— Input data —
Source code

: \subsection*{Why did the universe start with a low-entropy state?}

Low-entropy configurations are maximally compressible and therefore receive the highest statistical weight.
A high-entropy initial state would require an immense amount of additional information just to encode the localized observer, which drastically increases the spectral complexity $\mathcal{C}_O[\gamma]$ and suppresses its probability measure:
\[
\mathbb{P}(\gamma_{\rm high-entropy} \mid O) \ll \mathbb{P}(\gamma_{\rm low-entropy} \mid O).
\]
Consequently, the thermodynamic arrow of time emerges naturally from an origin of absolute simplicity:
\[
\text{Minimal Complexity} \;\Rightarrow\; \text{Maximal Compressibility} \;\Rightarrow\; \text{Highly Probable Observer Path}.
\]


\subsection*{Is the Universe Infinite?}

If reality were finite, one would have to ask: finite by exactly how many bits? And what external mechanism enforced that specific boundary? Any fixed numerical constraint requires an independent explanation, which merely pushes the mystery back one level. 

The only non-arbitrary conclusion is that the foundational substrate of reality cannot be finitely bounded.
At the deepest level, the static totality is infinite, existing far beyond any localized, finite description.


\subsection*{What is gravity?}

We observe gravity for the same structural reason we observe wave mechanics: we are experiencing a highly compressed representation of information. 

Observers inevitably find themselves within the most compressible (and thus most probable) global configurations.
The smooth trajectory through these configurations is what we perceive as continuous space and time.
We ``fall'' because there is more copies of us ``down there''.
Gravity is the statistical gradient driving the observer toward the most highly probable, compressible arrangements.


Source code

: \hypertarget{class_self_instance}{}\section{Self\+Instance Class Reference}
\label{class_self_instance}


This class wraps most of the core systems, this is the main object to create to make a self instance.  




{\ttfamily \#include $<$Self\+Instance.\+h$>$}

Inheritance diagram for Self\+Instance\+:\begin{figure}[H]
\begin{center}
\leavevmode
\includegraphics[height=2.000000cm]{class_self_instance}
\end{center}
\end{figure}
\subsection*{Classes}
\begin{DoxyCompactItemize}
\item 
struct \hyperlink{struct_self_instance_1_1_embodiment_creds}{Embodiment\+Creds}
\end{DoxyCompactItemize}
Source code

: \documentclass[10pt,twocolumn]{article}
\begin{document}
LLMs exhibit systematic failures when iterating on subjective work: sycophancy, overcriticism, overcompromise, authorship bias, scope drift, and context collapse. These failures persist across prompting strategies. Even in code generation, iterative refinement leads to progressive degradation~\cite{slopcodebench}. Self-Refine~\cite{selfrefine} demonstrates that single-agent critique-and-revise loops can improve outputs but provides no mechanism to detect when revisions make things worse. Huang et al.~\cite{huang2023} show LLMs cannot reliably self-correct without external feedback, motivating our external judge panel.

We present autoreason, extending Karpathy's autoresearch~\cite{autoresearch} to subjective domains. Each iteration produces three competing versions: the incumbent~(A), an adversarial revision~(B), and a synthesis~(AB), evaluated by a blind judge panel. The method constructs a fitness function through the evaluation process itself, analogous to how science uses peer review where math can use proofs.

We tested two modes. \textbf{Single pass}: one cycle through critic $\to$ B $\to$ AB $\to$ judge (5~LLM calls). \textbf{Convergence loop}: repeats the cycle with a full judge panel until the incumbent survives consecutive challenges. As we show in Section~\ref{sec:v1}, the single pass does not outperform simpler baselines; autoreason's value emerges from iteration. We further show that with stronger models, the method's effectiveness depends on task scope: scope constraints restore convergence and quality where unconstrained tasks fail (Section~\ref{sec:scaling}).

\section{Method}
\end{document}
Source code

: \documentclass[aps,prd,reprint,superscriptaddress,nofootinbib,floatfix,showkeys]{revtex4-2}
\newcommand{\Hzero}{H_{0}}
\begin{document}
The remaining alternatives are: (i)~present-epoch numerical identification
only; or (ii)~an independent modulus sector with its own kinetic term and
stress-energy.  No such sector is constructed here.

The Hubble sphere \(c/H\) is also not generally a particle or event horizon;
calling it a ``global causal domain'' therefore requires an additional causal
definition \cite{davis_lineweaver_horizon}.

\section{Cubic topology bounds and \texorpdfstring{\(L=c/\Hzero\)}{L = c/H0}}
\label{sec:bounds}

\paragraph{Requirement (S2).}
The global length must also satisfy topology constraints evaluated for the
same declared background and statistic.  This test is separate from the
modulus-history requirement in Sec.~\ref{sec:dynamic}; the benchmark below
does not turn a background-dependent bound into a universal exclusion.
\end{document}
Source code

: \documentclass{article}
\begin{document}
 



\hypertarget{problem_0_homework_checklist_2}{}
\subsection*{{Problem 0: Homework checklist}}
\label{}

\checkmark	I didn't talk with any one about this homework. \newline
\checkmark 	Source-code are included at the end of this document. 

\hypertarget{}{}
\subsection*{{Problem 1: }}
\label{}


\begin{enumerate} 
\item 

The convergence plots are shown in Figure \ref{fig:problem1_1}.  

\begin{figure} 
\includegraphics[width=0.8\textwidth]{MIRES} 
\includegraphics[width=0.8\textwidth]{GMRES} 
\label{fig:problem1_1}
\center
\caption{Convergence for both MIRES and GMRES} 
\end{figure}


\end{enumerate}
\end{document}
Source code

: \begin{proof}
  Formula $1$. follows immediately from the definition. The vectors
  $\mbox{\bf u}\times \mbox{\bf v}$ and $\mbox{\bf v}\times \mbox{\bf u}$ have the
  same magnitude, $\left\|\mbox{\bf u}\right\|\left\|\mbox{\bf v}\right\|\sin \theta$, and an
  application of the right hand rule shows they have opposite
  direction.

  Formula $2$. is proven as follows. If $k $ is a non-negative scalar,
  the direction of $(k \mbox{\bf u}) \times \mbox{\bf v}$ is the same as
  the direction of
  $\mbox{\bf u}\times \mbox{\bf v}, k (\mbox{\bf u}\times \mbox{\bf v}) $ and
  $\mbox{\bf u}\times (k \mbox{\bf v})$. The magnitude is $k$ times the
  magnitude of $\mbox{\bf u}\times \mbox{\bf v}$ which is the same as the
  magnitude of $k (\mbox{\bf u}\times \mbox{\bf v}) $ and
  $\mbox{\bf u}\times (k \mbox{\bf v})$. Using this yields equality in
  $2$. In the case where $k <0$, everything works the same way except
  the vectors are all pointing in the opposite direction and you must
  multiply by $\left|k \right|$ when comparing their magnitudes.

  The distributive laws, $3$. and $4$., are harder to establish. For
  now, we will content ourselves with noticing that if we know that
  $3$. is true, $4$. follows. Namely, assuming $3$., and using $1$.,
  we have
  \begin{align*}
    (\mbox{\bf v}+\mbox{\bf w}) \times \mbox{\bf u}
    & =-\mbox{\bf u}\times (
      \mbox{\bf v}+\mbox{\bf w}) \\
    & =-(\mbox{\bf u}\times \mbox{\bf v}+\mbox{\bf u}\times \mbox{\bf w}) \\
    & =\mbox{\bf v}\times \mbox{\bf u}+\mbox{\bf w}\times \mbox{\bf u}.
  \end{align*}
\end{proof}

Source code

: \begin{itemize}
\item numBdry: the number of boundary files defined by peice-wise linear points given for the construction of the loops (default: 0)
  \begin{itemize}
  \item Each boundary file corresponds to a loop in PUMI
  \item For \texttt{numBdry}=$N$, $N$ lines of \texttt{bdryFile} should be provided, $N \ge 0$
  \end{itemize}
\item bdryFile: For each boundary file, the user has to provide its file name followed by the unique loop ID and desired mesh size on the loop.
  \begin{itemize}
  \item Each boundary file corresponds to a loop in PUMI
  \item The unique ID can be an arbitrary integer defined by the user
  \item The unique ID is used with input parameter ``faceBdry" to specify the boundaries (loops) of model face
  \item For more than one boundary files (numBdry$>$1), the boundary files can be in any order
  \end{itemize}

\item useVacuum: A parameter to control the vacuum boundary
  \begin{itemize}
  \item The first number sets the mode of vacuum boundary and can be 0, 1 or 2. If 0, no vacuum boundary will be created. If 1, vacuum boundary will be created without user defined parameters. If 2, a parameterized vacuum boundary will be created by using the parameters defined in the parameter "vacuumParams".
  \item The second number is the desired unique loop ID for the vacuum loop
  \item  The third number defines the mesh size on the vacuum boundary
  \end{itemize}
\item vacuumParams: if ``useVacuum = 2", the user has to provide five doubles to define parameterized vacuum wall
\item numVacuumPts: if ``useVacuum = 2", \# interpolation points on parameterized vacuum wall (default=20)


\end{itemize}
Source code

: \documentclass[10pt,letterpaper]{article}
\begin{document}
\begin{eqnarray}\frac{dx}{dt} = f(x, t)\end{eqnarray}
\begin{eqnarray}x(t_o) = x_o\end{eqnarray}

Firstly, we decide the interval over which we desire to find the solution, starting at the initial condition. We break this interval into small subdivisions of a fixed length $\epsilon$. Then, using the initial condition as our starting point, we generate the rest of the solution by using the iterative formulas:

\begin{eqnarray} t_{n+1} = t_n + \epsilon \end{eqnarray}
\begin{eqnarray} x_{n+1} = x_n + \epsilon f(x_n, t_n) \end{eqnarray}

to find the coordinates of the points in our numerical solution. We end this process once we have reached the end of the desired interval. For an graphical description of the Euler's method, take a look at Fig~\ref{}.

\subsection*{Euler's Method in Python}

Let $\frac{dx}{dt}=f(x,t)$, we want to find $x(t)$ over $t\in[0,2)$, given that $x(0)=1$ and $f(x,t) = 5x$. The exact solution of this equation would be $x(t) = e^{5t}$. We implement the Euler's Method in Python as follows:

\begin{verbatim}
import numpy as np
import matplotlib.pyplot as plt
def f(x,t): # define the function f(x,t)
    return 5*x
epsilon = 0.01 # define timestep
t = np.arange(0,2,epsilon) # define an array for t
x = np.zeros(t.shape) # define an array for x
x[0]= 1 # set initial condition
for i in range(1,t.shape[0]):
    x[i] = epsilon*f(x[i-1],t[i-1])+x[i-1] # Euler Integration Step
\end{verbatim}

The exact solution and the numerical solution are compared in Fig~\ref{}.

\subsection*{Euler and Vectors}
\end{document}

— About this task —
In how many lines of the material above does the word "arbitrary" occur? Give the number and no other text.

— Exercise result —
2